Está la gente entusiasmada con la Constitución… Hay que oírles… Y dicen que nuestro cautivo monarca está contentísimo de que la hayamos hecho.
– Así debe ser.
– Y díganme ustedes: ¿han oído ustedes hablar a D. Agustín Argüelles, a García Herreros y a Muñoz Torrero? Parece que no se muerden la lengua.
– Los tres son eminentes oradores.
– ¡Buena gente tenemos en España! Cuando se acabe la guerra se formará un gobierno regular con todos los hombres ilustres, y ya no tendremos más Godoyes. El pícaro gobierno absoluto es la peor cosa del mundo.
– En esta guerra -dije- han salido muchos hombres distinguidos, que después en la paz servirán al Estado de otro modo.
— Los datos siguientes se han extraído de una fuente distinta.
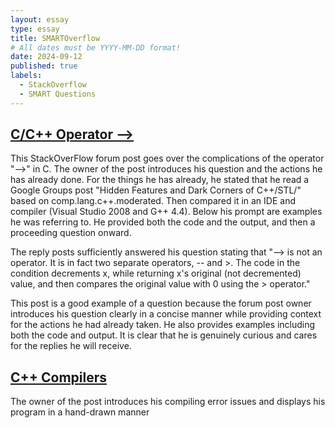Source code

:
 ```yaml
---
layout: essay
type: essay
title: SMARTOverflow
# All dates must be YYYY-MM-DD format!
date: 2024-09-12
published: true
labels:
  - StackOverflow
  - SMART Questions
---
```


##  <a href="https://stackoverflow.com/questions/1642028/what-is-the-operator-in-c-c">C/C++ Operator --></a>
This StackOverFlow forum post goes over the complications of the operator "-->" in C. The owner of the post introduces his question and the actions he has already done. For the things he has already, he stated that he read a Google Groups post "Hidden Features and Dark Corners of C++/STL/" based on comp.lang.c++.moderated. Then compared it in an IDE and compiler (Visual Studio 2008 and G++ 4.4). Below his prompt are examples he was referring to. He provided both the code and the output, and then a proceeding question onward. 

The reply posts sufficiently answered his question stating that "--> is not an operator. It is in fact two separate operators, -- and >. The code in the condition decrements x, while returning x's original (not decremented) value, and then compares the original value with 0 using the > operator."

This post is a good example of a question because the forum post owner introduces his 
question clearly in a concise manner while providing context for the actions he had already taken. He also provides examples including both the code and output. It is clear that he is genuinely curious and cares for the replies he will receive.

## <a href="https://stackoverflow.com/questions/5508110/why-is-this-program-erroneously-rejected-by-three-c-compilers">C++ Compilers</a>
The owner of the post introduces his compiling error issues and displays his program in a hand-drawn manner

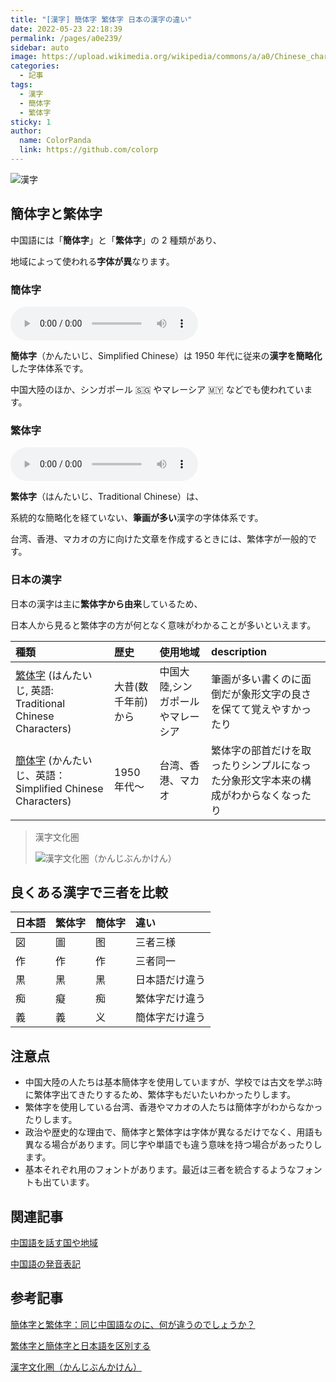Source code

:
 ```yaml
---
title: "[漢字] 簡体字 繁体字 日本の漢字の違い"
date: 2022-05-23 22:18:39
permalink: /pages/a0e239/
sidebar: auto
image: https://upload.wikimedia.org/wikipedia/commons/a/a0/Chinese_characters_logo.svg
categories:
  - 記事
tags:
  - 漢字
  - 簡体字
  - 繁体字
sticky: 1
author:
  name: ColorPanda
  link: https://github.com/colorp
---
```


![漢字](https://upload.wikimedia.org/wikipedia/commons/a/a0/Chinese_characters_logo.svg)

## 簡体字と繁体字

中国語には「**簡体字**」と「**繁体字**」の 2 種類があり、

地域によって使われる**字体が異**なります。

### 簡体字

<Badge text="「簡体字」jiǎn tǐ zì の発音" vertical="middle" />
<audio
  controls
  src="https://tts.baidu.com/text2audio?tex=简体字&cuid=dict&lan=ZH&ctp=1&pdt=30&vol=9">
Your browser does not support the
<code>audio</code> element.
</audio>

**簡体字**（かんたいじ、Simplified Chinese）は 1950 年代に従来の**漢字を簡略化**した字体体系です。

中国大陸のほか、シンガポール 🇸🇬 やマレーシア 🇲🇾 などでも使われています。

### 繁体字

<Badge text="「繁体字」fán tǐ zì の発音" vertical="middle" />
<audio
  controls
  src="https://tts.baidu.com/text2audio?tex=繁体字&cuid=dict&lan=ZH&ctp=1&pdt=30&vol=9">
Your browser does not support the
<code>audio</code> element.
</audio>

**繁体字**（はんたいじ、Traditional Chinese）は、

系統的な簡略化を経ていない、**筆画が多い**漢字の字体体系です。

台湾、香港、マカオの方に向けた文章を作成するときには、繁体字が一般的です。

### 日本の漢字

日本の漢字は主に**繁体字から由来**しているため、

日本人から見ると繁体字の方が何となく意味がわかることが多いといえます。

| 種類                                                                                              | 歴史               | 使用地域                          | description                                                                        |
| :------------------------------------------------------------------------------------------------ | :----------------- | :-------------------------------- | :--------------------------------------------------------------------------------- |
| [繁体字](https://ja.wikipedia.org/wiki/繁体字) (はんたいじ, 英語: Traditional Chinese Characters) | 大昔(数千年前)から | 中国大陸,シンガポールやマレーシア | 筆画が多い書くのに面倒だが象形文字の良さを保てて覚えやすかったり                   |
| [簡体字](https://ja.wikipedia.org/wiki/簡体字) (かんたいじ、英語：Simplified Chinese Characters)  | 1950 年代〜        | 台湾、香港、マカオ                | 繁体字の部首だけを取ったりシンプルになった分象形文字本来の構成がわからなくなったり |

> 漢字文化圏
>
> ![漢字文化圏（かんじぶんかけん）](https://upload.wikimedia.org/wikipedia/commons/c/c2/East_Asian_Cultural_Sphere_wider_influence.svg)

## 良くある漢字で三者を比較

| 日本語 | 繁体字 | 簡体字                      | 違い           |
| :----- | :----- | :-------------------------- | :------------- |
| 図     | 圖     | <label lang="zh">图</label> | 三者三様       |
| 作     | 作     | <label lang="zh">作</label> | 三者同一       |
| 黒     | 黑     | <label lang="zh">黑</label> | 日本語だけ違う |
| 痴     | 癡     | <label lang="zh">痴</label> | 繁体字だけ違う |
| 義     | 義     | <label lang="zh">义</label> | 簡体字だけ違う |

## 注意点

- 中国大陸の人たちは基本簡体字を使用していますが、学校では古文を学ぶ時に繁体字出てきたりするため、繁体字もだいたいわかったりします。
- 繁体字を使用している台湾、香港やマカオの人たちは簡体字がわからなかったりします。
- 政治や歴史的な理由で、簡体字と繁体字は字体が異なるだけでなく、用語も異なる場合があります。同じ字や単語でも違う意味を持つ場合があったりします。
- 基本それぞれ用のフォントがあります。最近は三者を統合するようなフォントも出ています。

## 関連記事

[中国語を話す国や地域](./中国語を話す国や地域.md)

[中国語の発音表記](./中国語の発音表記.md)

## 参考記事

[簡体字と繁体字：同じ中国語なのに、何が違うのでしょうか？](https://www.a-people.com/mailmagazine/2021/01/19/簡体字と繁体字：同じ中国語なのに、何が違うの/)

[繁体字と簡体字と日本語を区別する](https://qiita.com/Saqoosha/items/927e9d6e77922ad9f08a)

[漢字文化圏（かんじぶんかけん）](https://ja.wikipedia.org/wiki/漢字文化圏)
– Así será; pero no yo -repuso con modestia-, pues cuando esto se acabe me meteré en Castrillo de Duero o en Fuentecén y con un par de mulas… después de la guerra, lo único que me gusta es la labranza. No pienso poner los pies en la Corte. Si algún día necesita el rey de mí contra los serviles, allá voy. España, el rey, la Constitución: ese es mi remoquete. Nada más. Yo no hago la guerra como otros, por ganar perifollos, grados ni riquezas. Han de saber ustedes que yo soy muy militar, y que desde muy niño supe manejar las armas. Mis padres no querían que fuese soldado; pero tal era mi afición, que a los diez y seis años me escapé de la casa paterna para alistarme en el ejército. Mi padre me libertó del servicio y casi arrastrando llevome a Castrillo; pero cuando cerró el ojo volví a las andadas, y alistándome en el regimiento de caballería de España, estuve en la guerra del Rosellón. Concluida, volví a mi casa y en Fuentecén me casé. »Tranquilo vivía cultivando mis tierras, cuando se dijo que al rey Fernando se lo llevaban a Francia. Yo quería echarme al campo (11); porque esta canalla francesa me cargaba, señores, y cuando la gente de aquí se entusiasmaba con Napoleón, yo decía: Napoleón es un infame. Si entra Fernando en Francia, no sale hasta que le saquemos… No me quisieron creer… Vino Mayo y al fin se descubrió el pastel. Yo no podía aguantar más y me picó mostaza en la nariz. Llamé a Juan García y a Blas Peroles, y les dije: ¿Nos echamos o no nos echamos? Ellos me contestaron que ya tenían pensado salir a matar franceses, y en efecto, salimos. Éramos tres. Nos pusimos en el camino real a cuatro leguas de Aranda, en un punto que llaman Honrubia, y allí a todo correo francés que pasaba, le arreglábamos la cuenta. Fue llegando gente y se formó una partidilla… La verdad es que no sé cómo se formó. La partida se hizo ejército y aquí estamos. Me han hecho brigadier. Yo no lo he pedido. Quieren que sea general… He servido a la patria con fe, y también con buen resultado, ¿no es verdad?».
– La fama del Empecinado -respondió mi compañero- llena toda la extensión de España.
– Me han dicho que la gente de Cádiz, los políticos y los periodistas se ríen de mí -dijo D. Juan Martín frunciendo el ceño-, porque una vez dije la mapa en vez de el mapa. Los militares no estamos obligados a estar siempre con el libro en la mano, viendo cómo se dicen y cómo no se dicen las cosas. Yo sé mi obligación, que es perseguir a los franceses.
Lo demás no me importa. Mi deseo es que se diga mañana: «El Empecinado cumplió con su deber».
VII
Después recayó la conversación sobre la tropa que acaudillaba, y nos dijo:
– Muchas satisfacciones me causa la guerra, entre ellas la del buen resultado de mis operaciones; pero no es pequeño gusto esto del cariño que me tiene mi gente. Todos ellos, señores oficiales, se dejarían matar por mí. Verdad es que yo no les trato mal.